** What the task asks **
For the word "status", find each line in the entries where it occurs and copy that line.

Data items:
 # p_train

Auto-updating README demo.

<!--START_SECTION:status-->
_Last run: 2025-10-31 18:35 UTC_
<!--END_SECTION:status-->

...

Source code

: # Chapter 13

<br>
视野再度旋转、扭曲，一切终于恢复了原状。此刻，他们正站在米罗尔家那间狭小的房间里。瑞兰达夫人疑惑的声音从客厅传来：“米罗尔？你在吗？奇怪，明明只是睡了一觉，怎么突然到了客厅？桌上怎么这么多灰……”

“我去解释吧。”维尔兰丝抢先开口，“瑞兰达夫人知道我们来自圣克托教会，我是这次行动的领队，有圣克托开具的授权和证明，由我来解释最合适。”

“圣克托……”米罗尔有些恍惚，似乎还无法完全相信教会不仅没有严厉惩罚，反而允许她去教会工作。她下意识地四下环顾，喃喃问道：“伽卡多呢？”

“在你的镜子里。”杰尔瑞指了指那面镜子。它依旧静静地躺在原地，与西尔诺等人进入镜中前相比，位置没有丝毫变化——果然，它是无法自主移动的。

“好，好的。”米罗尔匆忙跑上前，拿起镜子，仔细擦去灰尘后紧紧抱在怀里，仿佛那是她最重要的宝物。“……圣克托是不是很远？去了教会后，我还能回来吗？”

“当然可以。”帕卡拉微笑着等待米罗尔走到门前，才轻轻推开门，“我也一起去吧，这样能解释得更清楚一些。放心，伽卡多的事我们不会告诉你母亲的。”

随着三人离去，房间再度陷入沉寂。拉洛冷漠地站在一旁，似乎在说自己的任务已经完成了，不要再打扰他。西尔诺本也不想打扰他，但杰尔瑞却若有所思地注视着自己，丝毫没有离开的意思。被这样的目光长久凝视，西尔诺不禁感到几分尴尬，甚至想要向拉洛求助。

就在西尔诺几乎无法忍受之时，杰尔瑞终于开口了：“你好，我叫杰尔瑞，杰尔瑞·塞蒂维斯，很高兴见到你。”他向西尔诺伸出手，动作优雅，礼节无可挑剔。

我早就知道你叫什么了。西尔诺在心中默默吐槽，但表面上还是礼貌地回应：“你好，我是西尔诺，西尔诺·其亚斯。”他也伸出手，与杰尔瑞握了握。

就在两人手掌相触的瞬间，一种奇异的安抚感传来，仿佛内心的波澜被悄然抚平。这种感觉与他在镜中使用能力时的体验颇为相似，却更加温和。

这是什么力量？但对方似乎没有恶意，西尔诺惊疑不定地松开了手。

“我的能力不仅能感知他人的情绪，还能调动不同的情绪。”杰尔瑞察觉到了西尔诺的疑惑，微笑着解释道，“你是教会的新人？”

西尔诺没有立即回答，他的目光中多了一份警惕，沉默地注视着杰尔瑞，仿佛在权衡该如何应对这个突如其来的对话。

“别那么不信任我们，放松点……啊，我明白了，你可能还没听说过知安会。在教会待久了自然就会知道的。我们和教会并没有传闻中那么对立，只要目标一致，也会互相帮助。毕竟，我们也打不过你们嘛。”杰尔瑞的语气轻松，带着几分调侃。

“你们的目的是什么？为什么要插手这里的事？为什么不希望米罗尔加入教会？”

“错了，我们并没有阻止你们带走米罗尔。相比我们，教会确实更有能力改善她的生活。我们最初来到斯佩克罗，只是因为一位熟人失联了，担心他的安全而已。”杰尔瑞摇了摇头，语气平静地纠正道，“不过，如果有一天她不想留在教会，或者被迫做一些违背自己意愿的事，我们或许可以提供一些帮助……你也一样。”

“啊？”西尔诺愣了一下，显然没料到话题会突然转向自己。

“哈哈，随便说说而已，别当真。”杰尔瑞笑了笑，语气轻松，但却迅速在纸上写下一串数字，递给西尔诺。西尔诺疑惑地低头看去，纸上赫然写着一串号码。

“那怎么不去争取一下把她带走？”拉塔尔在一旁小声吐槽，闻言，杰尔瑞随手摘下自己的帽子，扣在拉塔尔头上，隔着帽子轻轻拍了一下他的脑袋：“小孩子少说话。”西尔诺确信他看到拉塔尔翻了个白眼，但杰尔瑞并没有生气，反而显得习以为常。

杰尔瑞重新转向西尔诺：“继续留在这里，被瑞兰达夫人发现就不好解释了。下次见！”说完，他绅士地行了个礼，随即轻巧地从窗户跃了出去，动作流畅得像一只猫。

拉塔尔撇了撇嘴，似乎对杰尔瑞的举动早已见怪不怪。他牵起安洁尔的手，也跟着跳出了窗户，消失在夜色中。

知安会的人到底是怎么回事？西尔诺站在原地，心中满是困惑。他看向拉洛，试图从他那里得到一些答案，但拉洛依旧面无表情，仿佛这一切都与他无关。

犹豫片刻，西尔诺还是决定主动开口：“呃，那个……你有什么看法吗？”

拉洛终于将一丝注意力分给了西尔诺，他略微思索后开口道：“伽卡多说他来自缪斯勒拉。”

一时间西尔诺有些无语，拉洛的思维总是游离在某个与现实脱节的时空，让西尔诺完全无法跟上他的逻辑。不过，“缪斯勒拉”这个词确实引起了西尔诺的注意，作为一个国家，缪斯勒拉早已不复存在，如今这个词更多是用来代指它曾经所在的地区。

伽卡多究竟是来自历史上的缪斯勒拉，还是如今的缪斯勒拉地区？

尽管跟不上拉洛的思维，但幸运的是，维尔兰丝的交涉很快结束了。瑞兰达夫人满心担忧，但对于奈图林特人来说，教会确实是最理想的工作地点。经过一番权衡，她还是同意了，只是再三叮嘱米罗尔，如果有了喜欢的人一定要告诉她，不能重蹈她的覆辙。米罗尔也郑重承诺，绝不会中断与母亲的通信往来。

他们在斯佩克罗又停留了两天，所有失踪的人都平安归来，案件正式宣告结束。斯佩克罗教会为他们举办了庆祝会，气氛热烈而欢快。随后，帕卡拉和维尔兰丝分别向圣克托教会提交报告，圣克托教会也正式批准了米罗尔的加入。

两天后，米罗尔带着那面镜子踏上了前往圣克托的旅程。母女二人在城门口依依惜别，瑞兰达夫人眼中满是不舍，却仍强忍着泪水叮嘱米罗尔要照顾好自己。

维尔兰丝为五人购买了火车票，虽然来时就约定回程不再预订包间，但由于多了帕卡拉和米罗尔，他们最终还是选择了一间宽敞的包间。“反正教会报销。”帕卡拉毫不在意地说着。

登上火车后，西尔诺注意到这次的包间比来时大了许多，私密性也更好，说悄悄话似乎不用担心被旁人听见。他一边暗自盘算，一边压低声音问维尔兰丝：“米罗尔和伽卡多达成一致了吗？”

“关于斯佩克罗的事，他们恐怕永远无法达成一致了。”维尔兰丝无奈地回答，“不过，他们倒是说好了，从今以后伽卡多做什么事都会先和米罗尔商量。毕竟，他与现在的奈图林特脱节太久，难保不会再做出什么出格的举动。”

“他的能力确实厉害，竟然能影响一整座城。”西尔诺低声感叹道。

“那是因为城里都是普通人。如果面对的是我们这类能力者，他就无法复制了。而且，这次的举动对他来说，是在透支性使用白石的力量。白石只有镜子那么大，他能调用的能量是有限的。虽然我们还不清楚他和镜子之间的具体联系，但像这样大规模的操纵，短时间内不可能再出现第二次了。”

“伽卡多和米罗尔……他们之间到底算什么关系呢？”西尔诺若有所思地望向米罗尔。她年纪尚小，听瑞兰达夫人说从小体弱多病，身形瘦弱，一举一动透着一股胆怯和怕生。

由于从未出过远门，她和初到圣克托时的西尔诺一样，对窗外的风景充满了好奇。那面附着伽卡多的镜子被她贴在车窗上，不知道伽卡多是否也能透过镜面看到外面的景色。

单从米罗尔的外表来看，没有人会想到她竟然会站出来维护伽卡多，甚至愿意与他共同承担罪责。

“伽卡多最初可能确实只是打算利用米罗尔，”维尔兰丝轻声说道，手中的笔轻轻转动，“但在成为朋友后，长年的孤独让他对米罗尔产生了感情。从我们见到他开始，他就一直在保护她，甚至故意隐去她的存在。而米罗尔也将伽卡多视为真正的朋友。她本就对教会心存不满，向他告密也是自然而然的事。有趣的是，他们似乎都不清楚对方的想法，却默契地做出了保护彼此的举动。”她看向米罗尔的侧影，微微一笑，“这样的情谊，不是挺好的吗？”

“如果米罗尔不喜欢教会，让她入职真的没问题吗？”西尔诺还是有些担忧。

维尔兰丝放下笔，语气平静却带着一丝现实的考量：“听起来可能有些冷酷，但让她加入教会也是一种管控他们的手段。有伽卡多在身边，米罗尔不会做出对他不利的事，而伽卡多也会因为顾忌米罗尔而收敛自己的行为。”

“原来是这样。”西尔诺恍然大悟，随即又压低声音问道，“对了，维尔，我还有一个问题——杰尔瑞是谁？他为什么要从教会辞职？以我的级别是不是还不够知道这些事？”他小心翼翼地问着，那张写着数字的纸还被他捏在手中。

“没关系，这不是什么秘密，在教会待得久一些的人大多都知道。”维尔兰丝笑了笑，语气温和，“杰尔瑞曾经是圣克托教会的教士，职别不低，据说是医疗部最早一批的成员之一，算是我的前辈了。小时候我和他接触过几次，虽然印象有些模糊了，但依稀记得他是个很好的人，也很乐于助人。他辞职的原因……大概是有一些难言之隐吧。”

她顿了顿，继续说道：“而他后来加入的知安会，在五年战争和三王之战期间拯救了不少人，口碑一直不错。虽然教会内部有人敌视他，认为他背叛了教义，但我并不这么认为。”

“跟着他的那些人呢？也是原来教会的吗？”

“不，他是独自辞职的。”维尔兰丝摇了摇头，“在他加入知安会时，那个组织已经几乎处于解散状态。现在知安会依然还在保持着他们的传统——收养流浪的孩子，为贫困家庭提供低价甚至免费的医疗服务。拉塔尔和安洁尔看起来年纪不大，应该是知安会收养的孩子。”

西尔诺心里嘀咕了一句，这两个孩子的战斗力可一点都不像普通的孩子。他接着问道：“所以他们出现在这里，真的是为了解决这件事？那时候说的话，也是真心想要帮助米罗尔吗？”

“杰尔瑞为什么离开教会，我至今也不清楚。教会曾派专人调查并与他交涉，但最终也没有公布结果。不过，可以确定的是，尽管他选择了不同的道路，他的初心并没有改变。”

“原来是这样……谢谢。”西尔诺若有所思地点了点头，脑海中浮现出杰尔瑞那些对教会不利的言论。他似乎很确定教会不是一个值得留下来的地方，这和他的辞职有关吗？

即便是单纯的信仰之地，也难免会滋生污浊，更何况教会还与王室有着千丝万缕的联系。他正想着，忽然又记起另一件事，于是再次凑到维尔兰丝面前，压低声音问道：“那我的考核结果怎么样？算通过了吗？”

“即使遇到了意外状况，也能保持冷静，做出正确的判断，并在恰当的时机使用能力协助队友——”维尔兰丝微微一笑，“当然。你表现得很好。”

** Worked solution **
<!--START_SECTION:status-->
<!--END_SECTION:status-->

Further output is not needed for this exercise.